PROBLEM: In the entries below, filter for the word "axis" and copy every matching line.

SOURCE DATA:
--------

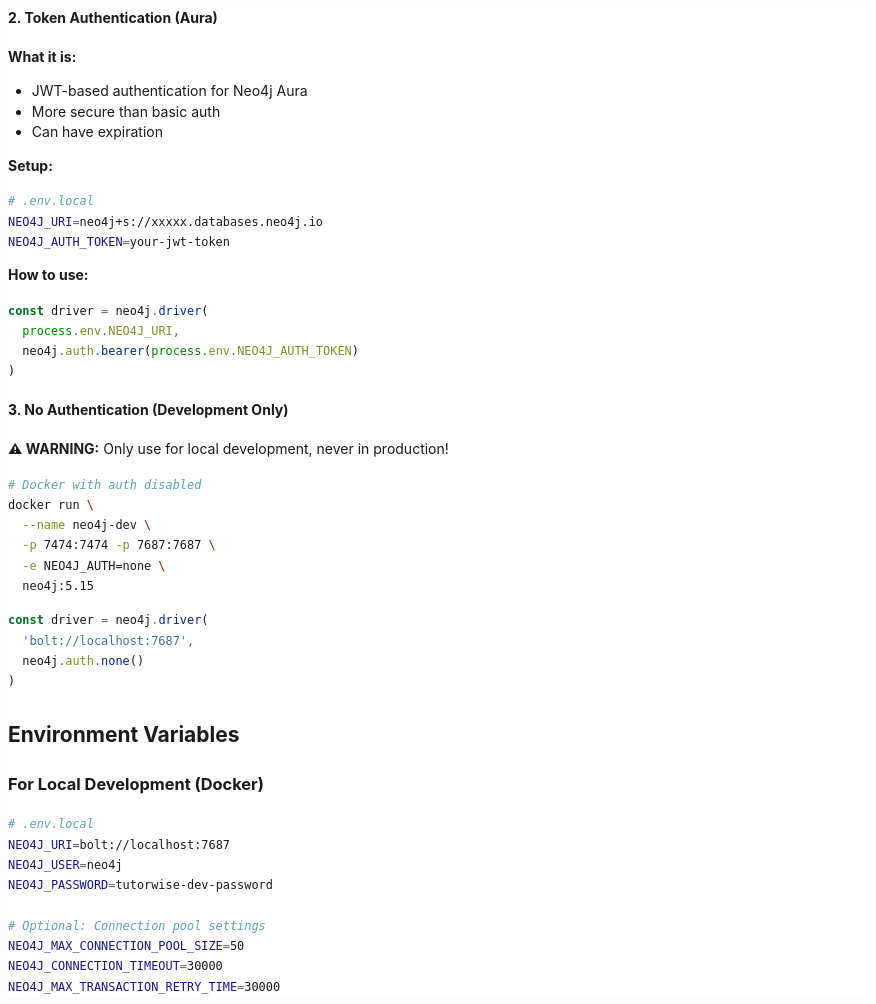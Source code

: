 #### 2. Token Authentication (Aura)

**What it is:**
- JWT-based authentication for Neo4j Aura
- More secure than basic auth
- Can have expiration

**Setup:**
```bash
# .env.local
NEO4J_URI=neo4j+s://xxxxx.databases.neo4j.io
NEO4J_AUTH_TOKEN=your-jwt-token
```

**How to use:**
```javascript
const driver = neo4j.driver(
  process.env.NEO4J_URI,
  neo4j.auth.bearer(process.env.NEO4J_AUTH_TOKEN)
)
```

#### 3. No Authentication (Development Only)

**⚠️ WARNING:** Only use for local development, never in production!

```bash
# Docker with auth disabled
docker run \
  --name neo4j-dev \
  -p 7474:7474 -p 7687:7687 \
  -e NEO4J_AUTH=none \
  neo4j:5.15
```

```javascript
const driver = neo4j.driver(
  'bolt://localhost:7687',
  neo4j.auth.none()
)
```

## Environment Variables

### For Local Development (Docker)

```bash
# .env.local
NEO4J_URI=bolt://localhost:7687
NEO4J_USER=neo4j
NEO4J_PASSWORD=tutorwise-dev-password

# Optional: Connection pool settings
NEO4J_MAX_CONNECTION_POOL_SIZE=50
NEO4J_CONNECTION_TIMEOUT=30000
NEO4J_MAX_TRANSACTION_RETRY_TIME=30000
```
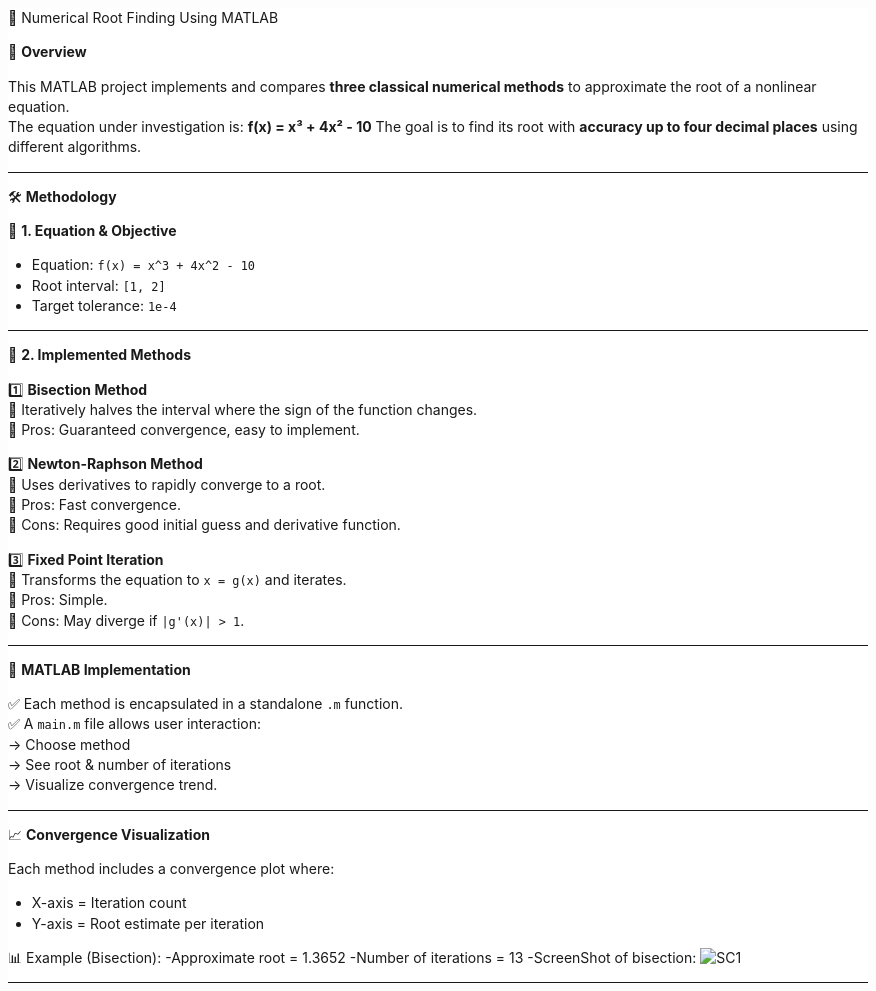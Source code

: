 🌟 Numerical Root Finding Using MATLAB

📌 **Overview**

This MATLAB project implements and compares **three classical numerical methods** to approximate the root of a nonlinear equation.  
The equation under investigation is:
**f(x) = x³ + 4x² - 10**
The goal is to find its root with **accuracy up to four decimal places** using different algorithms.

---

🛠️ **Methodology**

🔢 **1. Equation & Objective**

- Equation: `f(x) = x^3 + 4x^2 - 10`
- Root interval: `[1, 2]`
- Target tolerance: `1e-4`

---

🎯 **2. Implemented Methods**

1️⃣ **Bisection Method**  
🔸 Iteratively halves the interval where the sign of the function changes.  
🔹 Pros: Guaranteed convergence, easy to implement.

2️⃣ **Newton-Raphson Method**  
🔸 Uses derivatives to rapidly converge to a root.  
🔹 Pros: Fast convergence.  
🔹 Cons: Requires good initial guess and derivative function.

3️⃣ **Fixed Point Iteration**  
🔸 Transforms the equation to `x = g(x)` and iterates.  
🔹 Pros: Simple.  
🔹 Cons: May diverge if `|g'(x)| > 1`.

---

🧮 **MATLAB Implementation**

✅ Each method is encapsulated in a standalone `.m` function.  
✅ A `main.m` file allows user interaction:  
→ Choose method  
→ See root & number of iterations  
→ Visualize convergence trend.

---

📈 **Convergence Visualization**

Each method includes a convergence plot where:

- X-axis = Iteration count  
- Y-axis = Root estimate per iteration

📊 Example (Bisection):
    -Approximate root = 1.3652
    -Number of iterations = 13
    -ScreenShot of bisection: <img width="1512" alt="SC1" src="https://github.com/user-attachments/assets/0823c863-2851-4415-92b9-5b1ed8c88fb7" />

---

--------

EXERCISE ANSWER:
- X-axis = Iteration count  
- Y-axis = Root estimate per iteration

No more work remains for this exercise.